> [Problem statement] Pull out from the material below all lines with "worldwide".

(Dataset excerpts)

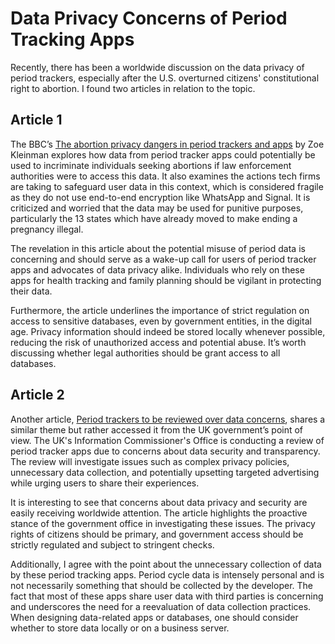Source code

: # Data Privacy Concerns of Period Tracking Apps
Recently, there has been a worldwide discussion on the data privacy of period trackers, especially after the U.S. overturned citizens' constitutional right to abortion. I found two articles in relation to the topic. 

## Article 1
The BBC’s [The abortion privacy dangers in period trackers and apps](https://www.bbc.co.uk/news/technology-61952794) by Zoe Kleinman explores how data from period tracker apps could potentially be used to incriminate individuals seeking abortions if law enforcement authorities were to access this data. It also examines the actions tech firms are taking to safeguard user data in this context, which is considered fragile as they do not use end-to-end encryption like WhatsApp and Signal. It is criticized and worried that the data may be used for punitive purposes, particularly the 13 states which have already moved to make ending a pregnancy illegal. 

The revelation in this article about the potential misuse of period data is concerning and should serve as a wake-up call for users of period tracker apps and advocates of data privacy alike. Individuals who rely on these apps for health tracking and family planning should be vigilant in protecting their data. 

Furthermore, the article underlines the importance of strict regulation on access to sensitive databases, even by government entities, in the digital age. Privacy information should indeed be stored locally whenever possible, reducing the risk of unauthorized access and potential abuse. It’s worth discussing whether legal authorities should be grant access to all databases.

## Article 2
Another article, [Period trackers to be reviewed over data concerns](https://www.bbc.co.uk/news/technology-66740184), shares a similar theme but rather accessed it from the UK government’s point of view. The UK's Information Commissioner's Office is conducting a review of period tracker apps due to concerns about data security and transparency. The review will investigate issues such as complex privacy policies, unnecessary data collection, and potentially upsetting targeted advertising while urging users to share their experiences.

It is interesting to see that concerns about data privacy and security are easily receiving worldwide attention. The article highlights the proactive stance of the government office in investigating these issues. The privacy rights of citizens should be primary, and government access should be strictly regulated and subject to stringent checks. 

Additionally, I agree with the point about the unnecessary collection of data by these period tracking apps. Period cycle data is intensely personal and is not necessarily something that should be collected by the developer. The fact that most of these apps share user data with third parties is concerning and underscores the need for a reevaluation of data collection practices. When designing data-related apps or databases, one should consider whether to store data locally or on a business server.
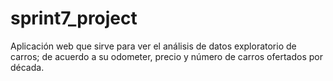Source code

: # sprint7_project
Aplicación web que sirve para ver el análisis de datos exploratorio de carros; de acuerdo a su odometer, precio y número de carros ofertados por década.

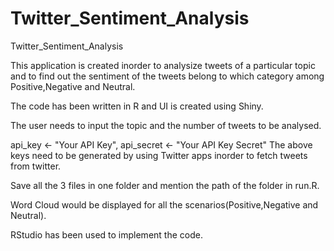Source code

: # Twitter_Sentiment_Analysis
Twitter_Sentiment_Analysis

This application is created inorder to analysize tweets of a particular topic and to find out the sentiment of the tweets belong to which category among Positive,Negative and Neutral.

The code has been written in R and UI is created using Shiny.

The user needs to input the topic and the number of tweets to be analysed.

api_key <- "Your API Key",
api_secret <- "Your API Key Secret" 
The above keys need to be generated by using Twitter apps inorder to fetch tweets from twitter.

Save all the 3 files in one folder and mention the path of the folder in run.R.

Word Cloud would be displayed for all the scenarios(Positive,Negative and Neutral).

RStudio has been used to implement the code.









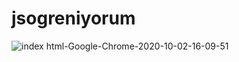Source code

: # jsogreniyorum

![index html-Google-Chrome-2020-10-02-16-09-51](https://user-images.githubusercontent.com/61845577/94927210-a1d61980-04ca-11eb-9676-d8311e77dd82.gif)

(End Dataset excerpts)

> [Solution for this exercise]
Recently, there has been a worldwide discussion on the data privacy of period trackers, especially after the U.S. overturned citizens' constitutional right to abortion. I found two articles in relation to the topic. 
It is interesting to see that concerns about data privacy and security are easily receiving worldwide attention. The article highlights the proactive stance of the government office in investigating these issues. The privacy rights of citizens should be primary, and government access should be strictly regulated and subject to stringent checks. 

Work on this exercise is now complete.